▶ **Data shown**
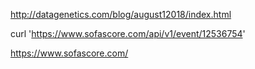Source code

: http://datagenetics.com/blog/august12018/index.html

curl 'https://www.sofascore.com/api/v1/event/12536754'

https://www.sofascore.com/
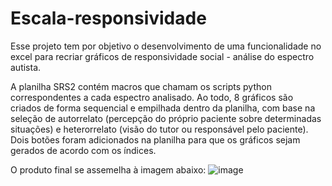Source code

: # Escala-responsividade
Esse projeto tem por objetivo o desenvolvimento de uma funcionalidade no excel para recriar gráficos de responsividade social - análise do espectro autista.

A planilha SRS2 contém macros que chamam os scripts python correspondentes a cada espectro analisado. Ao todo, 8 gráficos são criados de forma sequencial e empilhada dentro da planilha, com base na seleção de autorrelato (percepção do próprio paciente sobre determinadas situações) e heterorrelato (visão do tutor ou responsável pelo paciente).
Dois botões foram adicionados na planilha para que os gráficos sejam gerados de acordo com os índices.

O produto final se assemelha à imagem abaixo:
![image](https://github.com/leonardopsilvaa/Escala-responsividade/assets/84882866/792a97e5-bb52-480f-8a76-eba3887ec560)
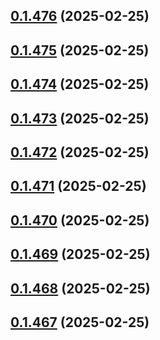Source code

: ## [0.1.476](https://github.com/binary-braids/terraform-oracle/compare/v0.1.475...v0.1.476) (2025-02-25)



## [0.1.475](https://github.com/binary-braids/terraform-oracle/compare/v0.1.474...v0.1.475) (2025-02-25)



## [0.1.474](https://github.com/binary-braids/terraform-oracle/compare/v0.1.473...v0.1.474) (2025-02-25)



## [0.1.473](https://github.com/binary-braids/terraform-oracle/compare/v0.1.472...v0.1.473) (2025-02-25)



## [0.1.472](https://github.com/binary-braids/terraform-oracle/compare/v0.1.471...v0.1.472) (2025-02-25)



## [0.1.471](https://github.com/binary-braids/terraform-oracle/compare/v0.1.470...v0.1.471) (2025-02-25)



## [0.1.470](https://github.com/binary-braids/terraform-oracle/compare/v0.1.469...v0.1.470) (2025-02-25)



## [0.1.469](https://github.com/binary-braids/terraform-oracle/compare/v0.1.468...v0.1.469) (2025-02-25)



## [0.1.468](https://github.com/binary-braids/terraform-oracle/compare/v0.1.467...v0.1.468) (2025-02-25)



## [0.1.467](https://github.com/binary-braids/terraform-oracle/compare/v0.1.466...v0.1.467) (2025-02-25)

▶ **Exercise objective**
Please give only the number of lines above that contain the word "github".

▶ **Written response**
11